===== Data shown =====

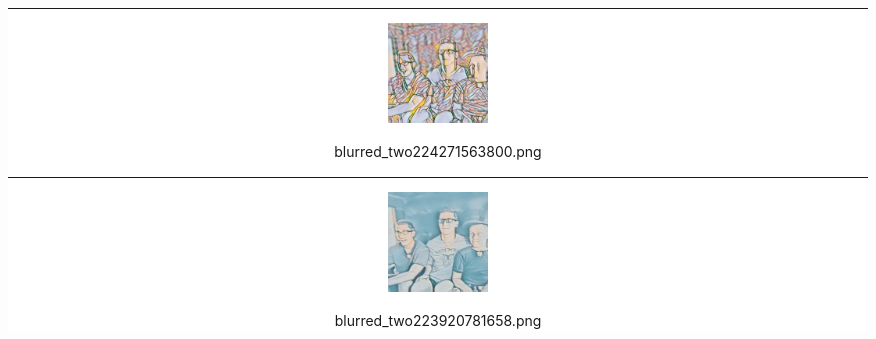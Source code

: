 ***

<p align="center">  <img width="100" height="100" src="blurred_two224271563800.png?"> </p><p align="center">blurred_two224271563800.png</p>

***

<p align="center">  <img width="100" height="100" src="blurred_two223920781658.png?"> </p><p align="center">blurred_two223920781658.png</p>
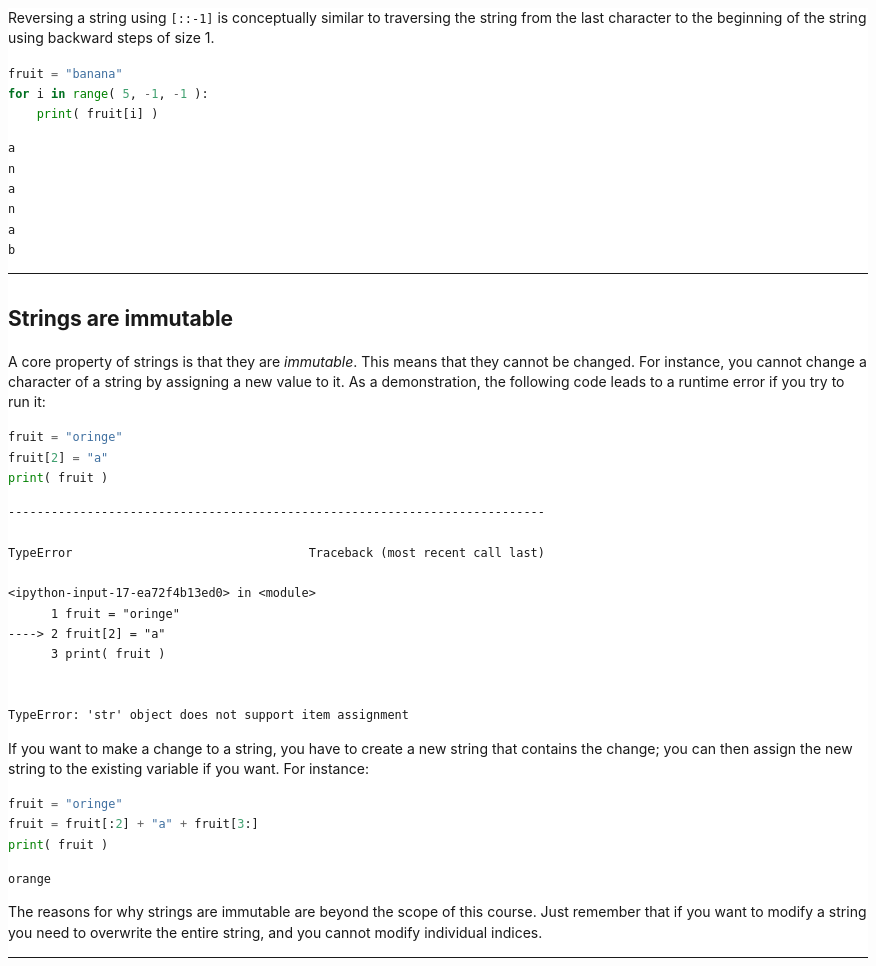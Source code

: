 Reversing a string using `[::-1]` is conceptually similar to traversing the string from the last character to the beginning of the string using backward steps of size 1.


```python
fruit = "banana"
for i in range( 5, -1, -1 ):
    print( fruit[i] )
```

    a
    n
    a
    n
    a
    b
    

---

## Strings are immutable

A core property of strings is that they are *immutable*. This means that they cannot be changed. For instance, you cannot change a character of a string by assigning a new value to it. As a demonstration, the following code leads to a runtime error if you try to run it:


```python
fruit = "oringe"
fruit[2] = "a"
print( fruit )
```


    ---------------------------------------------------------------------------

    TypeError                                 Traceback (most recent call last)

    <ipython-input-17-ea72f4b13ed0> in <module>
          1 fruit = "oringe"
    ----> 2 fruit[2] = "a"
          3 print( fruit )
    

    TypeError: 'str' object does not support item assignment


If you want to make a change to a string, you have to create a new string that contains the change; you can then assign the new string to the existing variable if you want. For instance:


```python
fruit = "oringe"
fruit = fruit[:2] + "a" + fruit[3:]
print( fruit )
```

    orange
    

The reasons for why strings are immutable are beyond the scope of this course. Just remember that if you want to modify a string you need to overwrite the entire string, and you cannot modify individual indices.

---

=====

What to produce: If a line of the records above includes the word "that", count it; state the final number with no other words.

Response to the exercise: 3